* [Task requirements]:
All lines that hold the string "Blacksmithing" should be copied. Find them in the listing below.

* [Available data]:
__________________________________________________

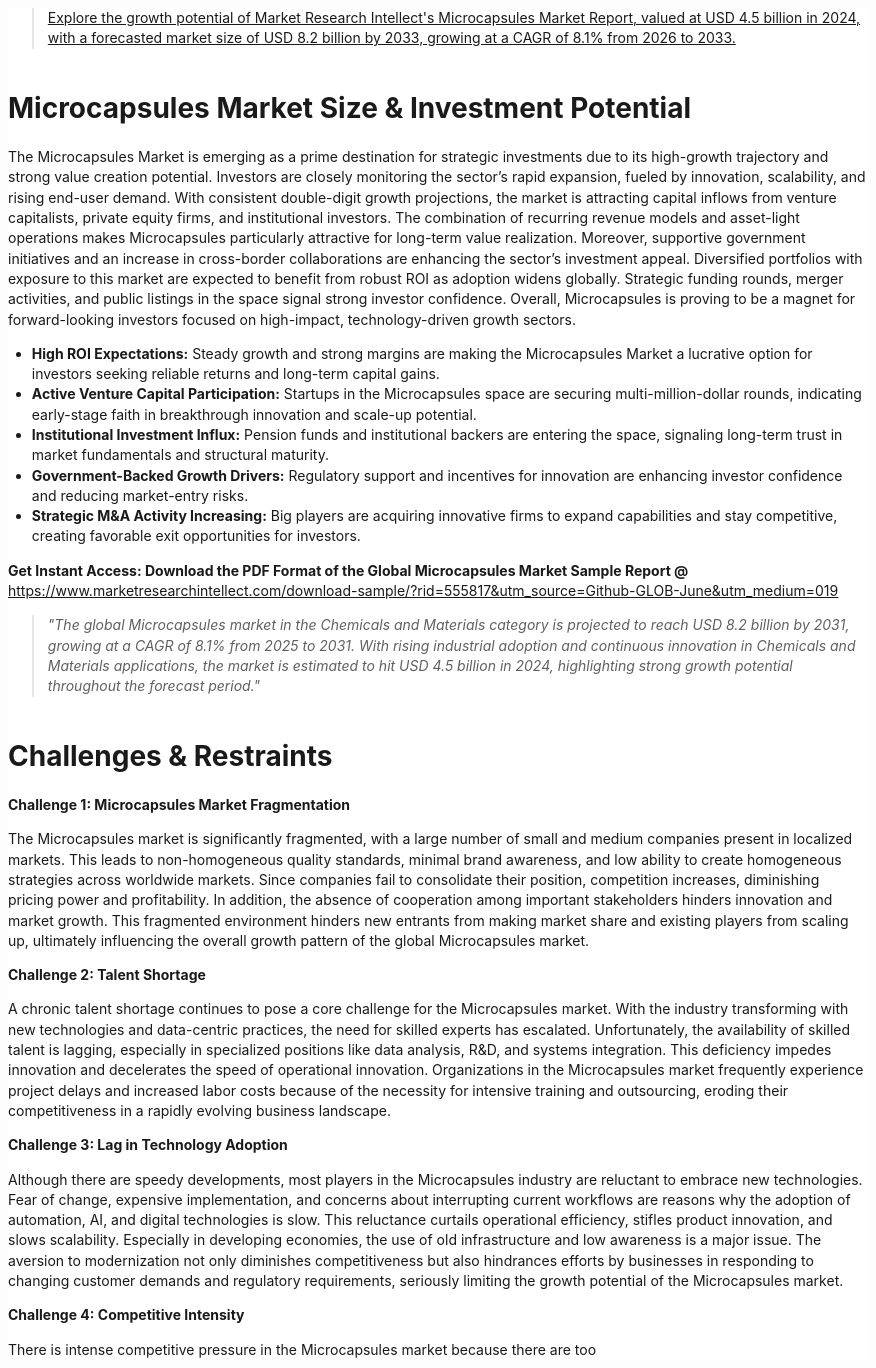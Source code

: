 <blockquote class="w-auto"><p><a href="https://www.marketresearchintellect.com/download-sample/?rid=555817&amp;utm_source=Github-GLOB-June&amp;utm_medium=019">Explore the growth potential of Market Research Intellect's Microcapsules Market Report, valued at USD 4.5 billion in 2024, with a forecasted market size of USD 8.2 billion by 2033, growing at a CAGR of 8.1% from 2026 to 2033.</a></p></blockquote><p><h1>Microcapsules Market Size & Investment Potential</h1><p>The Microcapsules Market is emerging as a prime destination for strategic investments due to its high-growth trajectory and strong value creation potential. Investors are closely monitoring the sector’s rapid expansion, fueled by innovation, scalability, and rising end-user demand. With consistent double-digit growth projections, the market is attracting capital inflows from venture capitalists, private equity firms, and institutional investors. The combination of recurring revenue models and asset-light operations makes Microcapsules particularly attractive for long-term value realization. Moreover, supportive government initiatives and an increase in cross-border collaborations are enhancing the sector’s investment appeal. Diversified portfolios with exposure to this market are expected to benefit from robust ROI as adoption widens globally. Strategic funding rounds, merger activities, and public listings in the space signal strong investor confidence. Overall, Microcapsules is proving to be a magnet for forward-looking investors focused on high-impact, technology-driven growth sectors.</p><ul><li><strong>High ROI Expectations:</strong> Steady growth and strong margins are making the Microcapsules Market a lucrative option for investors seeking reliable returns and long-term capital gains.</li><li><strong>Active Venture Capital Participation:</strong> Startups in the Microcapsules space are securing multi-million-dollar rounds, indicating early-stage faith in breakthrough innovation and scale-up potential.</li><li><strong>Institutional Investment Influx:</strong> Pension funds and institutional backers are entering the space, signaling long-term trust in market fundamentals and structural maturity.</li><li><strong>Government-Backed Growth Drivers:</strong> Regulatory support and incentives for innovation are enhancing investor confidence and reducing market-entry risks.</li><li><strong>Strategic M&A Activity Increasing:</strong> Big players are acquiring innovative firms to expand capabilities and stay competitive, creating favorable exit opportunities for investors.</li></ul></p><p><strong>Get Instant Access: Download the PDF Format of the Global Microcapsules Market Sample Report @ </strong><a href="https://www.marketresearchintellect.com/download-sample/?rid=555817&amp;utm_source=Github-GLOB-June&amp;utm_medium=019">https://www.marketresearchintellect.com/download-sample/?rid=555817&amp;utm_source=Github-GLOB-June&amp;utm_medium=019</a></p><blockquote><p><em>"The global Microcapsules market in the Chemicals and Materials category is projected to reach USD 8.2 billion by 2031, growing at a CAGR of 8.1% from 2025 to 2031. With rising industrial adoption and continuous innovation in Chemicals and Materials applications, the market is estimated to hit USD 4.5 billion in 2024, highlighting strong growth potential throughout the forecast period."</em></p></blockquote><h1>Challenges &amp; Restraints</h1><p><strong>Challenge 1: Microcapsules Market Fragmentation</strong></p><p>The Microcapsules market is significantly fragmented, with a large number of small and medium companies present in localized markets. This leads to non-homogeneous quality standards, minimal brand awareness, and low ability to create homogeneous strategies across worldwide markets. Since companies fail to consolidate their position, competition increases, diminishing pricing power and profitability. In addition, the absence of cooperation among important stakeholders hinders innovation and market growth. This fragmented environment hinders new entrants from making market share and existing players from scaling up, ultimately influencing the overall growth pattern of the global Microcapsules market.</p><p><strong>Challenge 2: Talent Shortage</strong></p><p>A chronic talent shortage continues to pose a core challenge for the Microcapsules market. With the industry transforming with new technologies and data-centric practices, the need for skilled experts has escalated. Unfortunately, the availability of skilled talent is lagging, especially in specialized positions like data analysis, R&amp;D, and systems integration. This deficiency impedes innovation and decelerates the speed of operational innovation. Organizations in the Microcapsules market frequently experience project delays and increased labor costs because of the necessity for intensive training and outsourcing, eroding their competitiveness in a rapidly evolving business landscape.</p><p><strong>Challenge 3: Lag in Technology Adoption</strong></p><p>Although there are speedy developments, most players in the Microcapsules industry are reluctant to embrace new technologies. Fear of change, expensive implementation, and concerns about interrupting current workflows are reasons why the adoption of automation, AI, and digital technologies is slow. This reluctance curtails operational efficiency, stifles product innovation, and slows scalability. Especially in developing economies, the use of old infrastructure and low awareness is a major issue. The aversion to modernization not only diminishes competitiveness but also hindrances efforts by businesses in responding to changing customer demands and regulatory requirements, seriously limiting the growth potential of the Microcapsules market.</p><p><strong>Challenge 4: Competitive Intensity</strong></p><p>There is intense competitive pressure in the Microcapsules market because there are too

__________________________________________________

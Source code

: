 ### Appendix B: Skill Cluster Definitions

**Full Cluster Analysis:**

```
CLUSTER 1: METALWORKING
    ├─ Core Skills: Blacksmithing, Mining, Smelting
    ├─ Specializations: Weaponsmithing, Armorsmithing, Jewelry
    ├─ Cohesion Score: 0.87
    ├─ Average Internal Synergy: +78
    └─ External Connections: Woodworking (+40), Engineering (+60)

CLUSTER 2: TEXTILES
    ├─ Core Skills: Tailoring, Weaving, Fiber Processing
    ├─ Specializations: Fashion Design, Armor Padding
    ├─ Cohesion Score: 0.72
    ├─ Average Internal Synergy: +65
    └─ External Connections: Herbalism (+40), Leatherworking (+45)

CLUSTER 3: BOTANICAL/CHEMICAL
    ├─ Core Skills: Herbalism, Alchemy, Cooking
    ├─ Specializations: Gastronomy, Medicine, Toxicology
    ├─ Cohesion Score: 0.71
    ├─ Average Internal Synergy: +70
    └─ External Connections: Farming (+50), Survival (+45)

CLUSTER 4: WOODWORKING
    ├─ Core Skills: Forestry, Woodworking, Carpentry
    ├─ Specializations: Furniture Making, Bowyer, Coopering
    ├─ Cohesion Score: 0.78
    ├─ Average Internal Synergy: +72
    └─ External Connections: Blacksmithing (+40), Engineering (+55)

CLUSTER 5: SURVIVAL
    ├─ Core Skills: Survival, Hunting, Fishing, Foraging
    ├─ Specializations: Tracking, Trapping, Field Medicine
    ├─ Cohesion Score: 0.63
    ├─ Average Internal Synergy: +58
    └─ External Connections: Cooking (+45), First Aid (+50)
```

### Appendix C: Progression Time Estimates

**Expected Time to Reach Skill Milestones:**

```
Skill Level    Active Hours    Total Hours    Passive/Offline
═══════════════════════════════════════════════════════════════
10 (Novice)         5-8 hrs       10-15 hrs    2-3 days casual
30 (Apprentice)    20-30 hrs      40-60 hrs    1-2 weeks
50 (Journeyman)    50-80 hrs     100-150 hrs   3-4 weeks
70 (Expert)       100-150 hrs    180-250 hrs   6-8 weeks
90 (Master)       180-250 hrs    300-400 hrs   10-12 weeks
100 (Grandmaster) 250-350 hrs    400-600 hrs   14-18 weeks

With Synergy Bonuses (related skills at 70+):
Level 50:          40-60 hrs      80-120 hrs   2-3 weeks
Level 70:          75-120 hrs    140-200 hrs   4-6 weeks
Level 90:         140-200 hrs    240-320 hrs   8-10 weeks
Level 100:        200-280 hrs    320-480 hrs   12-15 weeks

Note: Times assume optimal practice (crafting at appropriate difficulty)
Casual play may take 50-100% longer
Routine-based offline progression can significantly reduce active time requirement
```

__________________________________________________

* [Result of this exercise]:
    ├─ Core Skills: Blacksmithing, Mining, Smelting
    └─ External Connections: Blacksmithing (+40), Engineering (+55)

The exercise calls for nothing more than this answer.